We identified five lifestyle patterns: “Healthy but physically inactive” (8.6% of the total population, class 1), “Unhealthy but no substance use” (8.5%, class 2), “Healthy in a balanced way” (37.2%, class 3), “Unhealthy but light drinking and never smoked” (31.6%, class 4) and “Unhealthy” (14.2%, class 5). Socio-demographic characteristics including age distribution, sex, education level, income and employment status differed significantly (nominal < 0.05) across lifestyle patterns. Multiple comparison analysis showed that healthy lifestyle scores differed within lifestyle pattern pairs. Proportions of unhealthy lifestyle scores are comparable between the “Healthy but physically inactive” and the “Healthy in a balanced way” patterns as well as the “Unhealthy but no substance use” and “Unhealthy but light drinking and never smoked” patterns.
The five identified lifestyle patterns exhibit distinct, non-random clustering of behaviours, each linked to specific socio-demographic characteristics. Understanding these clustering tendencies can help identify target populations and uncover barriers to unhealthy behaviours, aiding the development of tailored health interventions. The overlap in the distribution of unhealthy lifestyle scores between two lifestyle patterns suggests that the latter may provide a more comprehensive perspective on habitual behaviours.
The online version contains supplementary material available at 10.1186/s13690-025-01678-1.
目前,在研究生活方式组合时纳入的生活方式因素数量和领域尚无共识。该领域的一种常见方法是通过对健康/不健康生活方式得分求和来创建未加权的生活方式得分。然而,需要进一步探索和比较,以超越简单求和,研究更细微的生活方式模式。

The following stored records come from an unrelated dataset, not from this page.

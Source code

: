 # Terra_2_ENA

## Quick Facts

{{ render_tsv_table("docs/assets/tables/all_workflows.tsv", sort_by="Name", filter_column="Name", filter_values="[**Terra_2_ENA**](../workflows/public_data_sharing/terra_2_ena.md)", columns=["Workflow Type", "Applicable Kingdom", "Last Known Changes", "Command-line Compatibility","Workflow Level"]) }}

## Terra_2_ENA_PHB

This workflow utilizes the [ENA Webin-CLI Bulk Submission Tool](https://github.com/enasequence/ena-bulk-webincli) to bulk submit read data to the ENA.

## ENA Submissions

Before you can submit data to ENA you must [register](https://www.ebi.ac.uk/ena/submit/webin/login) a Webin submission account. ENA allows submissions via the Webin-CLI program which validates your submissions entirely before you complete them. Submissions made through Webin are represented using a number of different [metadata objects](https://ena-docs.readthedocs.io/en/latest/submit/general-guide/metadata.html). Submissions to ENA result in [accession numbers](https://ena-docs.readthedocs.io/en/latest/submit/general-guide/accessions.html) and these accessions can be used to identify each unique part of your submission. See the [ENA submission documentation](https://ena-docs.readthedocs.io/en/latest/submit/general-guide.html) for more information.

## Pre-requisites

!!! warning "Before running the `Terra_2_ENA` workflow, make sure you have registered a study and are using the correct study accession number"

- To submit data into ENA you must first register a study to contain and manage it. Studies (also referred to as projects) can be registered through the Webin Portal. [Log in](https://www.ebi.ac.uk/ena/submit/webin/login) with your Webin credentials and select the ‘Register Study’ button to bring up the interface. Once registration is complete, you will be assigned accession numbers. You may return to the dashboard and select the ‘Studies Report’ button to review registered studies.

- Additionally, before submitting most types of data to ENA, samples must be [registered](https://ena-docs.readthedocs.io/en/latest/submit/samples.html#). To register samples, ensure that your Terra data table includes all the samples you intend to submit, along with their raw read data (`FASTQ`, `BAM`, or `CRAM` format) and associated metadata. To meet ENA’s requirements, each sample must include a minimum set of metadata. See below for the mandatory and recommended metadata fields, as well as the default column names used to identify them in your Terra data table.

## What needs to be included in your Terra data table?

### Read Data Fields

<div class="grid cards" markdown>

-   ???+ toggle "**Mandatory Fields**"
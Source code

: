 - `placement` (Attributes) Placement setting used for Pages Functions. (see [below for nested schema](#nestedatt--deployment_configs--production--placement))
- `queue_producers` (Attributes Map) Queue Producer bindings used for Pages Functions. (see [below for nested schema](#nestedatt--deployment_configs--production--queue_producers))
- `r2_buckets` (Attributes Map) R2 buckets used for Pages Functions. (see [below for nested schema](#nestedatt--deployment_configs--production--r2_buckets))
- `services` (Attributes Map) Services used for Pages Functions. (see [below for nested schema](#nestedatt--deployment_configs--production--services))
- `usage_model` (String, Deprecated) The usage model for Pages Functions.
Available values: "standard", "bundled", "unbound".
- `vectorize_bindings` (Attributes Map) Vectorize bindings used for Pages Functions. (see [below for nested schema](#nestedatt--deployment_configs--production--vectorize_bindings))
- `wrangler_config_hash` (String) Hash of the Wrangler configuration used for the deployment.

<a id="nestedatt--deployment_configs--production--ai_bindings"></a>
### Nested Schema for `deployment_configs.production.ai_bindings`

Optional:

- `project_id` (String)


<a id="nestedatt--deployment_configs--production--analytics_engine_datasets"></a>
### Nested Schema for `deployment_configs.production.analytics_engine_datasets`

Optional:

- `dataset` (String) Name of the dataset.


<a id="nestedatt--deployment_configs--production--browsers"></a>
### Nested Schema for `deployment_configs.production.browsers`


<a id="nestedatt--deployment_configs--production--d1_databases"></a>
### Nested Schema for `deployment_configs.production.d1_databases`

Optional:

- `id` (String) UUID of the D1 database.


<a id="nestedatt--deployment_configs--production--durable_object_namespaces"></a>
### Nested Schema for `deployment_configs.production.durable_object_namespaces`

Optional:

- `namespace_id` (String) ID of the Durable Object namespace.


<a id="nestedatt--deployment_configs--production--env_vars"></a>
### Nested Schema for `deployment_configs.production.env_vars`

对荷兰生命线队列中112842名18岁及以上参与者(2007年至2013年收集的基线数据)进行潜在类别分析,以确定生活方式模式。根据生活方式医学的六大支柱选择了十个生活方式因素:吸烟习惯、暴饮、每日酒精摄入量、饮食质量、超加工食品消费、长期压力、身体活动、睡眠、看电视时间和社交联系。使用经过验证的自我报告问卷对生活方式因素进行评估。
我们确定了五种生活方式模式:“健康但身体不活跃”(占总人口的8.6%,第1类)、“不健康但无物质使用”(8.5%,第2类)、“健康且平衡”(37.2%,第3类)、“不健康但轻度饮酒且从不吸烟”(31.6%,第4类)和“不健康”(14.2%,第5类)。不同生活方式模式的社会人口学特征,包括年龄分布、性别、教育水平、收入和就业状况,差异显著(名义P<0.05)。多重比较分析表明,健康生活方式得分在生活方式模式对之间存在差异。“健康但身体不活跃”模式与“健康且平衡”模式以及“不健康但无物质使用”模式与“不健康但轻度饮酒且从不吸烟”模式之间不健康生活方式得分的比例相当。
确定的五种生活方式模式表现出不同的、非随机的行为聚类,每种聚类都与特定的社会人口学特征相关。了解这些聚类趋势有助于确定目标人群并发现不健康行为的障碍,有助于制定量身定制的健康干预措施。两种生活方式模式之间不健康生活方式得分分布的重叠表明,后者可能为习惯行为提供更全面的视角。
在线版本包含可在10.1186/s13690-025-01678-1获取的补充材料。